WORK TASK: In the records that follow, find the line with "could be performed"; from there, retype every line exactly through the line with "it might be", which also belongs to the answer.

Stored data entries:

= = = = = = =

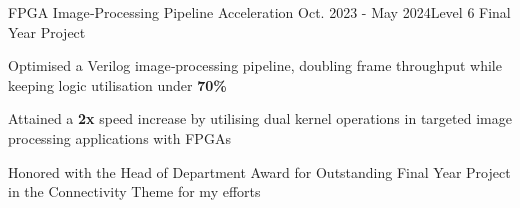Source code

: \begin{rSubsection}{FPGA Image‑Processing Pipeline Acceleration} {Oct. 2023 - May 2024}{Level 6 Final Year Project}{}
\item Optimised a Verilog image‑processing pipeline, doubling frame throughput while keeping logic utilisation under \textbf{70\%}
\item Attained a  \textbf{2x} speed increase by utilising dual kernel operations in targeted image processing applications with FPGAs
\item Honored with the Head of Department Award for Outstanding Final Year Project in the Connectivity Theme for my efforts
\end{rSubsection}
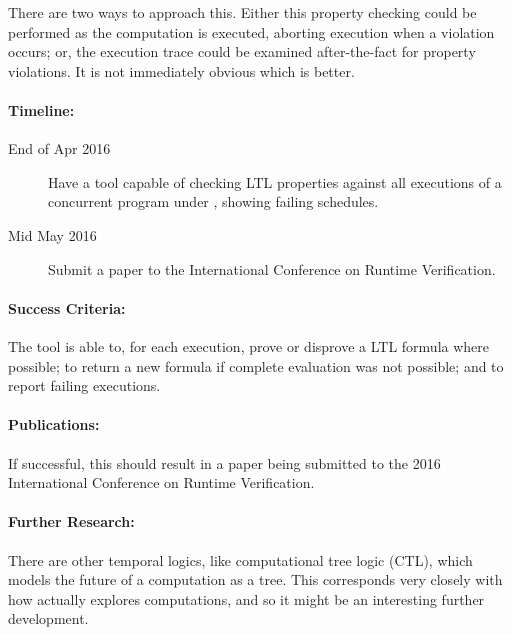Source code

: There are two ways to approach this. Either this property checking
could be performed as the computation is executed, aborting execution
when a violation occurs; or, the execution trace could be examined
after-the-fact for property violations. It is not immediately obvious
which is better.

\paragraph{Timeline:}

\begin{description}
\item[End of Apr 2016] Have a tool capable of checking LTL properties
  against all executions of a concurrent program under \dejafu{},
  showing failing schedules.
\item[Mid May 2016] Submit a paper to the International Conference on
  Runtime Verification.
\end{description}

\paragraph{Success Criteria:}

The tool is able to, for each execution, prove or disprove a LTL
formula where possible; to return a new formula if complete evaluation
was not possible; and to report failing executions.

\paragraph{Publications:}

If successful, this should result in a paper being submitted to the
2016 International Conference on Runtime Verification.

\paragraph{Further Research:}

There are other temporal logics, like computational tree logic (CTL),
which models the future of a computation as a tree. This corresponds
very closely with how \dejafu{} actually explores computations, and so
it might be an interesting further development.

= = = = = = =

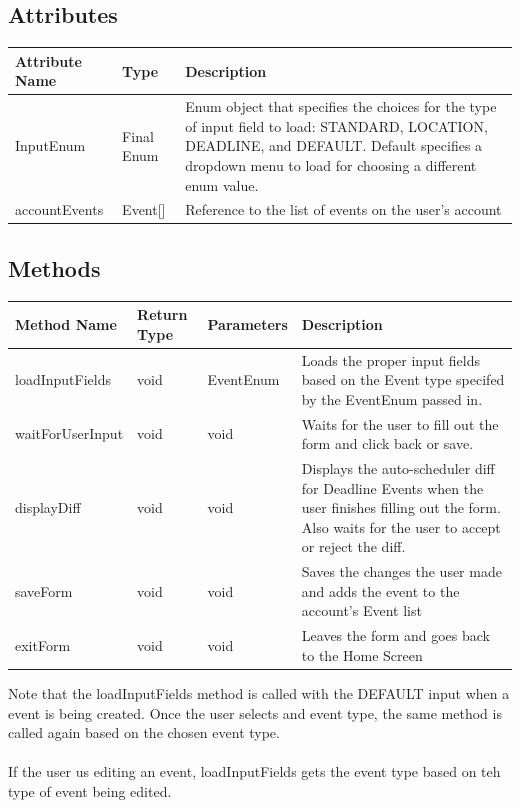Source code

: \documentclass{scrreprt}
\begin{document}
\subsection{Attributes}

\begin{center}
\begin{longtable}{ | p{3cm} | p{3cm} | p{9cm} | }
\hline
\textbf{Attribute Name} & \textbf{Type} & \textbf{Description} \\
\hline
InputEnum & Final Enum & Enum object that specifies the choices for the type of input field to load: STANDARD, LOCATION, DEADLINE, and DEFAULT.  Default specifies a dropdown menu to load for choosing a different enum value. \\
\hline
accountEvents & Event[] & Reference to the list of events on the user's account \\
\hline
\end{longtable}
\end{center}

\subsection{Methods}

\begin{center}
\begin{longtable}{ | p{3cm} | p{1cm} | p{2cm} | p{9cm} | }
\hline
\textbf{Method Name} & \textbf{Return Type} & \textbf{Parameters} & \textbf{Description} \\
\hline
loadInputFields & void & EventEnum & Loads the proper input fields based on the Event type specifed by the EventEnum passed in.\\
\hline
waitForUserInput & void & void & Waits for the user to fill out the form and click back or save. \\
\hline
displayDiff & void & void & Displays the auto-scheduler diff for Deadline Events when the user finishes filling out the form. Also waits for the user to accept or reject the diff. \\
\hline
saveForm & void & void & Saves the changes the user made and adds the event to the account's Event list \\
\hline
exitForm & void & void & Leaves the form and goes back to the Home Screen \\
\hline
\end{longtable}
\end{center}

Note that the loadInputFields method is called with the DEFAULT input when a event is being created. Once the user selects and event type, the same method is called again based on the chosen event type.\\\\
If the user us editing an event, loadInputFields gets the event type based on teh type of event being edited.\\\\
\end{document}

= = = = = = =

SOLVED PROBLEM:
could be performed as the computation is executed, aborting execution
when a violation occurs; or, the execution trace could be examined
after-the-fact for property violations. It is not immediately obvious
which is better.

\paragraph{Timeline:}

\begin{description}
\item[End of Apr 2016] Have a tool capable of checking LTL properties
  against all executions of a concurrent program under \dejafu{},
  showing failing schedules.
\item[Mid May 2016] Submit a paper to the International Conference on
  Runtime Verification.
\end{description}

\paragraph{Success Criteria:}

The tool is able to, for each execution, prove or disprove a LTL
formula where possible; to return a new formula if complete evaluation
was not possible; and to report failing executions.

\paragraph{Publications:}

If successful, this should result in a paper being submitted to the
2016 International Conference on Runtime Verification.

\paragraph{Further Research:}

There are other temporal logics, like computational tree logic (CTL),
which models the future of a computation as a tree. This corresponds
very closely with how \dejafu{} actually explores computations, and so
it might be an interesting further development.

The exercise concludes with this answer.